● **Your assignment**
Starting from the top of the entries below and ending with the line containing "تنظیم شده است.", restate every line word for word, pictures omitted.

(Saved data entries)
[Start of Attachment]
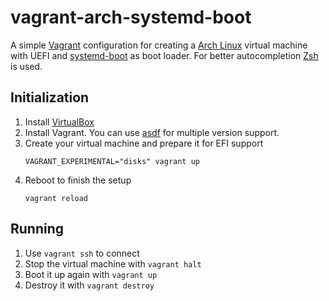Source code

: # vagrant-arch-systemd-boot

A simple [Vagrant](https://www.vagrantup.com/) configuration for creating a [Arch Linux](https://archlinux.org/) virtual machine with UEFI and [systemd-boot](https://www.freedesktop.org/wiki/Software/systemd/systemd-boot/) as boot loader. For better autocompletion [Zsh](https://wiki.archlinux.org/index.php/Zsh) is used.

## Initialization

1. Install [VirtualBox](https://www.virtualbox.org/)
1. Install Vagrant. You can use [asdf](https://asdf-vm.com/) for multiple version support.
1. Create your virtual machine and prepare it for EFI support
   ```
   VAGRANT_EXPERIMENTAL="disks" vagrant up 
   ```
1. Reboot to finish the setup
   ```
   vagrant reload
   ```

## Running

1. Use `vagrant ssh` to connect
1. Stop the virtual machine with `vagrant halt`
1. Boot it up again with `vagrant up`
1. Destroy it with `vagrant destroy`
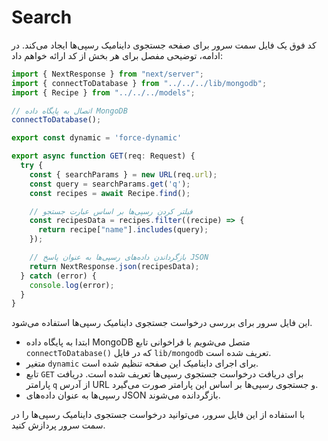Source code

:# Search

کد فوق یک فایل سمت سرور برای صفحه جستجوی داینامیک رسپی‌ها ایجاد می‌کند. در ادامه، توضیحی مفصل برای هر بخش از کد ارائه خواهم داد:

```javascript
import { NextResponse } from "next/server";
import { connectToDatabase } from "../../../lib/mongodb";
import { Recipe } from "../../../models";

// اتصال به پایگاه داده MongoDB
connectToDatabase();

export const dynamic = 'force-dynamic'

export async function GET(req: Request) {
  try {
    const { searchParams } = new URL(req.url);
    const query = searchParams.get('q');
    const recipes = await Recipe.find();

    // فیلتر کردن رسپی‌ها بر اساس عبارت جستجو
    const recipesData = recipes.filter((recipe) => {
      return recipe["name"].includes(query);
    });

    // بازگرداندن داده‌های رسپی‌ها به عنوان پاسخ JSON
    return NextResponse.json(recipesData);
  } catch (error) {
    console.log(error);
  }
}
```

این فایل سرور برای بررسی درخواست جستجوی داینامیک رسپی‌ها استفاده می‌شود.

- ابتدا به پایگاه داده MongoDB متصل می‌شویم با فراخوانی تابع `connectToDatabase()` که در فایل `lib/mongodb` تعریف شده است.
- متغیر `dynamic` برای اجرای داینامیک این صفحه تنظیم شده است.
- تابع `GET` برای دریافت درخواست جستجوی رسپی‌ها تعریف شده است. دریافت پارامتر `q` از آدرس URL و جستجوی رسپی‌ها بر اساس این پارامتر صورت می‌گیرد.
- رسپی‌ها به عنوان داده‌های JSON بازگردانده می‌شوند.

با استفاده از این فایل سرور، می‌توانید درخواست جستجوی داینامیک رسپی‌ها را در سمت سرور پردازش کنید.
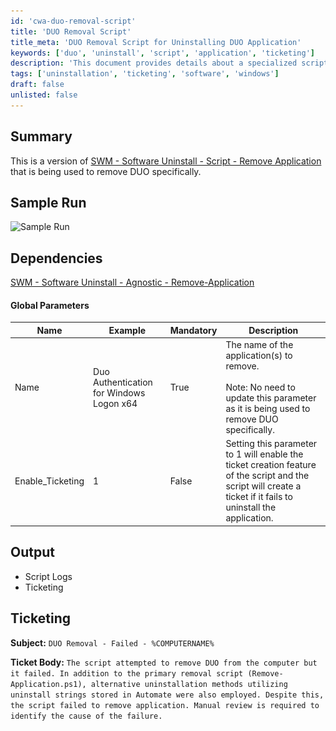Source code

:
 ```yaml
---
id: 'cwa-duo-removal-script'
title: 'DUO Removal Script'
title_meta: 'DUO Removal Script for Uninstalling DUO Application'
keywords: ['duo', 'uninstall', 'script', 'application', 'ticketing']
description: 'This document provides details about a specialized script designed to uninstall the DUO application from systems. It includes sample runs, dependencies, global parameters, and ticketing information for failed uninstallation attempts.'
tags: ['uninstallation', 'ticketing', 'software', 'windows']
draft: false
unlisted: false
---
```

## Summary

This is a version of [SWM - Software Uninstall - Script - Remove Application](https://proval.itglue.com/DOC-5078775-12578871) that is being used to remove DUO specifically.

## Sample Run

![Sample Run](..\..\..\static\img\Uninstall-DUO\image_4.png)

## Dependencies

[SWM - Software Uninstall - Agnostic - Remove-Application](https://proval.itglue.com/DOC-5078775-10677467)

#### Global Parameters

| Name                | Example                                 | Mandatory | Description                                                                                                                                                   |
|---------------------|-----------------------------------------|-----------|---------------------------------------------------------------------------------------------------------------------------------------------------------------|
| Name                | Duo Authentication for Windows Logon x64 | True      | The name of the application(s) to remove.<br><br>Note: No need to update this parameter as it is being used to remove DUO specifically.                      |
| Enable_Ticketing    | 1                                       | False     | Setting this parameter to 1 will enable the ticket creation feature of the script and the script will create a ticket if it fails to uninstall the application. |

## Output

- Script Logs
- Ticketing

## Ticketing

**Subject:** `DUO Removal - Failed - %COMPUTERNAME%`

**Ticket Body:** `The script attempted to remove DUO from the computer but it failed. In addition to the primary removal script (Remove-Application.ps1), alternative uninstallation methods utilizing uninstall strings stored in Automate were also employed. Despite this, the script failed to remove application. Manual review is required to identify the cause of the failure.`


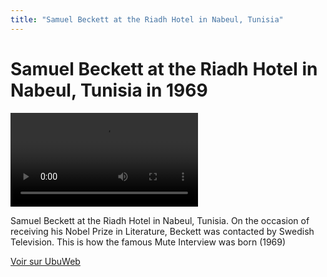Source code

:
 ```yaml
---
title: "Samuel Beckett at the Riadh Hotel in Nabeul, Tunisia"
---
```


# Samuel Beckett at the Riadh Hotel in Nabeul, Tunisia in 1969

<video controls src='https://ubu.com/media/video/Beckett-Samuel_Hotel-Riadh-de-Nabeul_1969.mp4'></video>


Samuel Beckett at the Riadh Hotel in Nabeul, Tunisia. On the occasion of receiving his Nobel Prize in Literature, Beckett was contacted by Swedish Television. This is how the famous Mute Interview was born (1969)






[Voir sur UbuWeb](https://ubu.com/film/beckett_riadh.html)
[End of Attachment]
● **Your solution**
Source code

: # vagrant-arch-systemd-boot

A simple [Vagrant](https://www.vagrantup.com/) configuration for creating a [Arch Linux](https://archlinux.org/) virtual machine with UEFI and [systemd-boot](https://www.freedesktop.org/wiki/Software/systemd/systemd-boot/) as boot loader. For better autocompletion [Zsh](https://wiki.archlinux.org/index.php/Zsh) is used.

## Initialization

1. Install [VirtualBox](https://www.virtualbox.org/)
1. Install Vagrant. You can use [asdf](https://asdf-vm.com/) for multiple version support.
1. Create your virtual machine and prepare it for EFI support
   ```
   VAGRANT_EXPERIMENTAL="disks" vagrant up 
   ```
1. Reboot to finish the setup
   ```
   vagrant reload
   ```

## Running

1. Use `vagrant ssh` to connect
1. Stop the virtual machine with `vagrant halt`
1. Boot it up again with `vagrant up`
1. Destroy it with `vagrant destroy`
Source code

:# Search

کد فوق یک فایل سمت سرور برای صفحه جستجوی داینامیک رسپی‌ها ایجاد می‌کند. در ادامه، توضیحی مفصل برای هر بخش از کد ارائه خواهم داد:

```javascript
import { NextResponse } from "next/server";
import { connectToDatabase } from "../../../lib/mongodb";
import { Recipe } from "../../../models";

// اتصال به پایگاه داده MongoDB
connectToDatabase();

export const dynamic = 'force-dynamic'

export async function GET(req: Request) {
  try {
    const { searchParams } = new URL(req.url);
    const query = searchParams.get('q');
    const recipes = await Recipe.find();

    // فیلتر کردن رسپی‌ها بر اساس عبارت جستجو
    const recipesData = recipes.filter((recipe) => {
      return recipe["name"].includes(query);
    });

    // بازگرداندن داده‌های رسپی‌ها به عنوان پاسخ JSON
    return NextResponse.json(recipesData);
  } catch (error) {
    console.log(error);
  }
}
```

این فایل سرور برای بررسی درخواست جستجوی داینامیک رسپی‌ها استفاده می‌شود.

- ابتدا به پایگاه داده MongoDB متصل می‌شویم با فراخوانی تابع `connectToDatabase()` که در فایل `lib/mongodb` تعریف شده است.
- متغیر `dynamic` برای اجرای داینامیک این صفحه تنظیم شده است.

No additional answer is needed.